╔══

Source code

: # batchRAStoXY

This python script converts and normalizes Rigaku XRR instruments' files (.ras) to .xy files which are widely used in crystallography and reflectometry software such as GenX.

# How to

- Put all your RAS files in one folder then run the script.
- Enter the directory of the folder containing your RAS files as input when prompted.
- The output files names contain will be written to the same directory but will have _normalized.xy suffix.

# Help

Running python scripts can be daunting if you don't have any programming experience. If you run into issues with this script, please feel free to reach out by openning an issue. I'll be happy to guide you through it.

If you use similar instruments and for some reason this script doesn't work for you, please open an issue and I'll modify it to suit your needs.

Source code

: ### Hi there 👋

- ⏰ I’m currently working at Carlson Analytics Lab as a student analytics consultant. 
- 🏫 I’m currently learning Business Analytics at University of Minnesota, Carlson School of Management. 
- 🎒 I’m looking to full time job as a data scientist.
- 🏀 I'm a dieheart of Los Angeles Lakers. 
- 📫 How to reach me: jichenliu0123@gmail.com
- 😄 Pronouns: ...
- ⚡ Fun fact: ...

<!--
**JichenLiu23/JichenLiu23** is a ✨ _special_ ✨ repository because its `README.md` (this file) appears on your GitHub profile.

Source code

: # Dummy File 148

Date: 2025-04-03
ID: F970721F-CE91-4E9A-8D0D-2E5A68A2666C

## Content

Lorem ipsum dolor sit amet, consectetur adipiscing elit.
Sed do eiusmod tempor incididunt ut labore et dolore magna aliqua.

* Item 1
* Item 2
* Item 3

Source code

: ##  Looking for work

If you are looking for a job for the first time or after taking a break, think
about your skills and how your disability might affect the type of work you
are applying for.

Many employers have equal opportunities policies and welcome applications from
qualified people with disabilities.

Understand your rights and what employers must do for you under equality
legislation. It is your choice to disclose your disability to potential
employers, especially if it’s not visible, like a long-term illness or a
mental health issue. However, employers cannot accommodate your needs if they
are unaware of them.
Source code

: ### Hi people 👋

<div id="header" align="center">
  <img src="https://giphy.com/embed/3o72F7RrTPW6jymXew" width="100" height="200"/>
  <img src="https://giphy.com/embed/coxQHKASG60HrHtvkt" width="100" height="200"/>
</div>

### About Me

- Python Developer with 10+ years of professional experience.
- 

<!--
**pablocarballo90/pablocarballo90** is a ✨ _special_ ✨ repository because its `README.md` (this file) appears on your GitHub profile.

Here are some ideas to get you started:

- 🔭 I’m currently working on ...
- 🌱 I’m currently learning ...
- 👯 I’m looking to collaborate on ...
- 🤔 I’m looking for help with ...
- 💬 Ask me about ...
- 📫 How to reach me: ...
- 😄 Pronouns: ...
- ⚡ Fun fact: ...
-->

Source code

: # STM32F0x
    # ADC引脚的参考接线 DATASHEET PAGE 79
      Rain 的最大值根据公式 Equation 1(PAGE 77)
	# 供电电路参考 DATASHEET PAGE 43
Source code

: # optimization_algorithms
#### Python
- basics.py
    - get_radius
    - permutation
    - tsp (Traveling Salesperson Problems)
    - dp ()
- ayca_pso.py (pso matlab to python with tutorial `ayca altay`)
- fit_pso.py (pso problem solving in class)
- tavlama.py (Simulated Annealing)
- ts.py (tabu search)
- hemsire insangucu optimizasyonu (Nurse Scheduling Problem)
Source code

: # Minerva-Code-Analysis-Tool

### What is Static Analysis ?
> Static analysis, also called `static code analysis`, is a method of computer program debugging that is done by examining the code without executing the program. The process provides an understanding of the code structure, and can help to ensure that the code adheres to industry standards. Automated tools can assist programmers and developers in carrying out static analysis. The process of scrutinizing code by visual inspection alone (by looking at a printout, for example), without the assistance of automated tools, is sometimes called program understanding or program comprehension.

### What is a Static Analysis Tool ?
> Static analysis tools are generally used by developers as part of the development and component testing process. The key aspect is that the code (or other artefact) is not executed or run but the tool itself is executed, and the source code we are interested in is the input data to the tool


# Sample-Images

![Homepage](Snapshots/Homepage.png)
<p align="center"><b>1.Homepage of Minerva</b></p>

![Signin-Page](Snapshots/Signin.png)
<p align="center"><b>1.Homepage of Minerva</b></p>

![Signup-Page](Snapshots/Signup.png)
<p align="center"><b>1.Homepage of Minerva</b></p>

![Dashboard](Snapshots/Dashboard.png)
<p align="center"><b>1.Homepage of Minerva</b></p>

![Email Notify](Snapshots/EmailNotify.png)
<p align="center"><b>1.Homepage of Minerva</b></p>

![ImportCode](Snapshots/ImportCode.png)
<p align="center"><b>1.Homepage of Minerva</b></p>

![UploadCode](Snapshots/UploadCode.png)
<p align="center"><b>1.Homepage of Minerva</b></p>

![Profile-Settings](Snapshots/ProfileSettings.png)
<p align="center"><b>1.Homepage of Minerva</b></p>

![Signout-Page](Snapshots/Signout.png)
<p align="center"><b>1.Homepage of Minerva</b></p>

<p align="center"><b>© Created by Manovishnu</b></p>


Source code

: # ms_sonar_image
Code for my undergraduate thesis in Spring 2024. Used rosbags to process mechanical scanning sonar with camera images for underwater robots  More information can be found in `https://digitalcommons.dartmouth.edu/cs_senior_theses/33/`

╚══

Give again, word for word, the lines of the listing, starting at its first line and ending with the line containing "Lorem ipsum dolor".

RESPONSE TO THIS TASK:
Source code

: # batchRAStoXY

This python script converts and normalizes Rigaku XRR instruments' files (.ras) to .xy files which are widely used in crystallography and reflectometry software such as GenX.

# How to

- Put all your RAS files in one folder then run the script.
- Enter the directory of the folder containing your RAS files as input when prompted.
- The output files names contain will be written to the same directory but will have _normalized.xy suffix.

# Help

Running python scripts can be daunting if you don't have any programming experience. If you run into issues with this script, please feel free to reach out by openning an issue. I'll be happy to guide you through it.

If you use similar instruments and for some reason this script doesn't work for you, please open an issue and I'll modify it to suit your needs.

Source code

: ### Hi there 👋

- ⏰ I’m currently working at Carlson Analytics Lab as a student analytics consultant. 
- 🏫 I’m currently learning Business Analytics at University of Minnesota, Carlson School of Management. 
- 🎒 I’m looking to full time job as a data scientist.
- 🏀 I'm a dieheart of Los Angeles Lakers. 
- 📫 How to reach me: jichenliu0123@gmail.com
- 😄 Pronouns: ...
- ⚡ Fun fact: ...

<!--
**JichenLiu23/JichenLiu23** is a ✨ _special_ ✨ repository because its `README.md` (this file) appears on your GitHub profile.

Source code

: # Dummy File 148

Date: 2025-04-03
ID: F970721F-CE91-4E9A-8D0D-2E5A68A2666C

## Content

Lorem ipsum dolor sit amet, consectetur adipiscing elit.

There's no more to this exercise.